The Best Hospice Marketing Agencies for 2026
Looking for hospice marketing companies, marketing agencies for hospice agencies, or hospice marketing firms? You're in the right place. The shortlist below is editor-ranked hospice marketing specialists — vetted against published criteria, re-scored annually, with zero listing fees and no pay-for-play. Hospice marketing sits in an uncomfortable intersection: it's healthcare, so it's regulated and referral-driven; it's end-of-life, so consumer acquisition is emotionally loaded and often delegated to an adult child during a crisis window of 48 to 72 hours; and it's reimbursed under the Medicare Hospice Benefit, which means your economics are dictated by a per-diem rate and average length of stay, not by upselling. Generic healthcare marketing shops tend to miss this. They'll pitch you on branded search ads and a redesigned website when 70 to 85 percent of your admissions are probably coming from hospital discharge planners, SNF social workers, physician offices, assisted living communities, and ACO case managers who never Googled you once. The agencies in this category understand that growth for a hospice is a two-front campaign. One front is B2B referral development, where the work looks more like enterprise sales enablement: Trella Health or Playmaker data pulls, targeted liaison routing, CRM discipline, CME events, and relationships with palliative programs. The other front is family-facing digital, where Google Business Profile optimization per location, CAHPS scores, bereavement content, and how quickly your intake line answers at 9pm on a Sunday matter more than any ad creative. These agencies typically serve independent and regional hospices doing anywhere from 40 to 800 ADC (average daily census), as well as multi-state operators building out de novos. Below is our current shortlist of agencies that actually understand the Medicare Hospice Benefit, CMS marketing restrictions, and the realities of referral source economics.

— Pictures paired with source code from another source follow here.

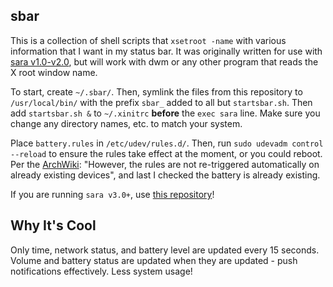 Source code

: sbar
-----
This is a collection of shell scripts that `xsetroot -name` with various information that I want in my status bar. It was originally written for use with [sara v1.0-v2.0](https://github.com/gitluin/sara), but will work with dwm or any other program that reads the X root window name.

To start, create `~/.sbar/`. Then, symlink the files from this repository to `/usr/local/bin/` with the prefix `sbar_` added to all but `startsbar.sh`. Then add `startsbar.sh &` to `~/.xinitrc` **before** the `exec sara` line. Make sure you change any directory names, etc. to match your system.

Place `battery.rules` in `/etc/udev/rules.d/`. Then, run `sudo udevadm control --reload` to ensure the rules take effect at the moment, or you could reboot. Per the [ArchWiki](https://wiki.archlinux.org/index.php/Udev): "However, the rules are not re-triggered automatically on already existing devices", and last I checked the battery is already existing.

If you are running `sara v3.0+`, use [this repository](https://github.com/gitluin/sbar-lemon)!

## Why It's Cool
Only time, network status, and battery level are updated every 15 seconds. Volume and battery status are updated when they are updated - push notifications effectively. Less system usage!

Some featured agencies are members of our network. All listed agencies meet our editorial criteria. See methodology.
Also Worth Considering
Qualified agencies that didn’t make the top list.

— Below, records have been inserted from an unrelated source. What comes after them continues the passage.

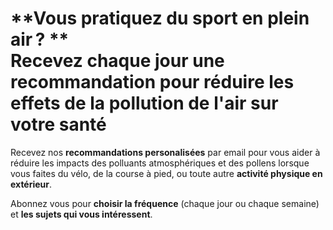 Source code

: # **Vous pratiquez du sport en plein air&#8239;? ** <br/>Recevez chaque jour une recommandation pour réduire les effets de la **pollution de l'air** sur votre santé

Recevez nos **recommandations personalisées** par email pour vous aider à réduire les impacts des polluants atmosphériques et des pollens lorsque vous faites du vélo, de la course à pied, ou toute autre **activité physique en extérieur**.

Abonnez vous pour **choisir la fréquence** (chaque jour ou chaque semaine) et **les sujets qui vous intéressent**.

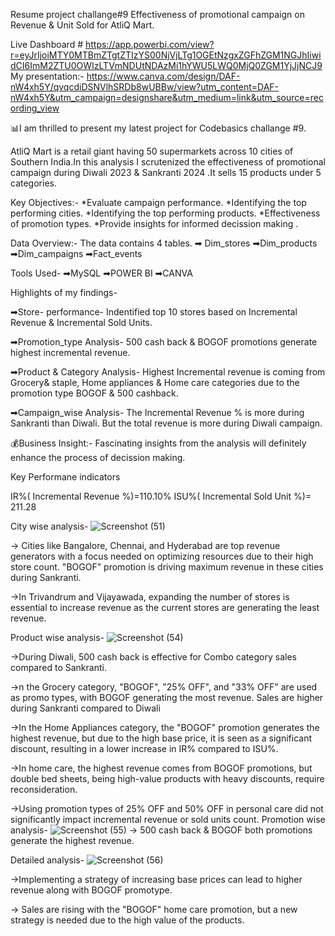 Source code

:Resume project challange#9 
Effectiveness of promotional campaign on Revenue & Unit Sold for AtliQ Mart.

Live Dashboard # https://app.powerbi.com/view?r=eyJrIjoiMTY0MTBmZTgtZTIzYS00NjVjLTg1OGEtNzgxZGFhZGM1NGJhIiwidCI6ImM2ZTU0OWIzLTVmNDUtNDAzMi1hYWU5LWQ0MjQ0ZGM1YjJjNCJ9
My presentation:-
https://www.canva.com/design/DAF-nW4xh5Y/qvqcdiDSNVlhSRDb8wUBBw/view?utm_content=DAF-nW4xh5Y&utm_campaign=designshare&utm_medium=link&utm_source=recording_view



📊I am thrilled to present my latest project for Codebasics challange #9.



AtliQ Mart is a retail giant having 50 supermarkets across 10 cities of Southern India.In this analysis I scrutenized the effectiveness of promotional campaign during Diwali 2023 & Sankranti 2024 .It sells 15 products under 5 categories.

Key Objectives:-
*Evaluate campaign performance.
*Identifying the top performing cities.
*Identifying the top performing products.
*Effectiveness of promotion types.
*Provide insights for informed decission making .


Data Overview:-
The data contains 4 tables.
➡ Dim_stores
➡Dim_products
➡Dim_campaigns
➡Fact_events

Tools Used-
➡MySQL
➡POWER BI
➡CANVA

Highlights of my findings-

 ➡Store- performance- Indentified top 10 stores based on Incremental Revenue & Incremental Sold Units.

➡Promotion_type Analysis- 500 cash back & BOGOF promotions generate highest incremental revenue.

➡Product & Category Analysis- Highest Incremental revenue is coming from Grocery& staple, Home appliances & Home care categories due to the promotion type BOGOF & 500 cashback.

➡Campaign_wise Analysis- The Incremental Revenue % is more during Sankranti than Diwali. But the total revenue is more during Diwali campaign.



💰Business Insight:-  Fascinating insights from the analysis  will definitely  enhance the process of decission making.

Key Performane indicators

IR%( Incremental Revenue %)=110.10%
ISU%( Incremental Sold Unit %)= 211.28

City wise analysis-
![Screenshot (51)](https://github.com/Smitapani/test/assets/118786299/02ee7221-dbdd-4e62-8415-ff5e50686a6b)


-> Cities like Bangalore, Chennai, and Hyderabad are top revenue generators with a focus needed on optimizing resources due to their high store count. "BOGOF" promotion is driving maximum revenue in these cities during Sankranti.

->In Trivandrum and Vijayawada, expanding the number of stores is essential to increase revenue as the current stores are generating the least revenue.

Product wise analysis-
![Screenshot (54)](https://github.com/Smitapani/test/assets/118786299/47a3534a-0bc2-4b5a-a7ee-5375d0b1d7f8)

->During Diwali, 500 cash back is effective for Combo category sales compared to Sankranti.

->n the Grocery category, "BOGOF", "25% OFF", and "33% OFF" are used as promo types, with BOGOF generating the most revenue. Sales are higher during Sankranti compared to Diwali

->In the Home Appliances category, the "BOGOF" promotion generates the highest revenue, but due to the high base price, it is seen as a significant discount, resulting in a lower increase in IR% compared to ISU%.

->In home care, the highest revenue comes from BOGOF promotions, but double bed sheets, being high-value products with heavy discounts, require reconsideration.

->Using promotion types of 25% OFF and 50% OFF in personal care did not significantly impact incremental revenue or sold units count.
Promotion wise analysis-
![Screenshot (55)](https://github.com/Smitapani/test/assets/118786299/ee3c53a3-072a-48ac-b95a-4784a2248d55)
-> 500 cash back & BOGOF both promotions generate the highest revenue.

Detailed analysis-
![Screenshot (56)](https://github.com/Smitapani/test/assets/118786299/03139c3b-13c3-44b2-8c10-3c865fe92eb9)

->Implementing a strategy of increasing base prices can lead to higher revenue along with BOGOF promotype.

-> Sales are rising with the "BOGOF" home care promotion, but a new strategy is needed due to the high value of the products.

How to choose a hospice marketing agency
What hospice marketing actually involves
Hospice marketing is structurally different from almost any other healthcare vertical because the buyer, the patient, the payer, and the referrer are four different parties. A competent program works all four.
On the B2B referral side, the work centers on claims data and liaison execution. Platforms like Trella Health, Playmaker CRM, Hospice Dynamix, and Definitive Healthcare let you see where discharges are going in your service area: which hospitals discharge patients to your competitors, which SNFs have long lengths of stay with live discharges (a hospice eligibility red flag), which physicians have a high share of Medicare decedents with no hospice election. Good agencies build target lists from this data and help your liaisons route their week around it rather than relying on whoever the liaison already likes visiting.
On the family-facing side, the digital footprint matters most at the moment of decision. That means a Google Business Profile for every service location (not just corporate HQ), accurate NAP data, review velocity on Google and Caring.com, CAHPS Hospice scores displayed honestly, bereavement and eligibility content that ranks for queries like "how long can someone be on hospice" and "does Medicare pay for hospice," and a website that loads fast on a phone at 11pm. Paid search has a role but it's narrower than agencies often admit; branded search and a small set of eligibility-intent keywords usually outperform broad "hospice near me" campaigns on cost per admission.
Compliance is non-negotiable. CMS has specific marketing rules for hospices, HIPAA governs any patient-identifying content, and anti-kickback and Stark implications can shape how you structure referral source events. An agency that doesn't bring this up in the first meeting is a problem.
What it should cost
For an independent hospice with 50 to 150 ADC, expect managed-services retainers in the $6,000 to $15,000 per month range for a program that covers digital, reputation, content, and basic referral analytics support. That typically excludes media spend, which for most hospices runs modest: $1,500 to $5,000 per month in paid search is usually enough, because the intent pool is small and you'll exhaust high-value keywords quickly.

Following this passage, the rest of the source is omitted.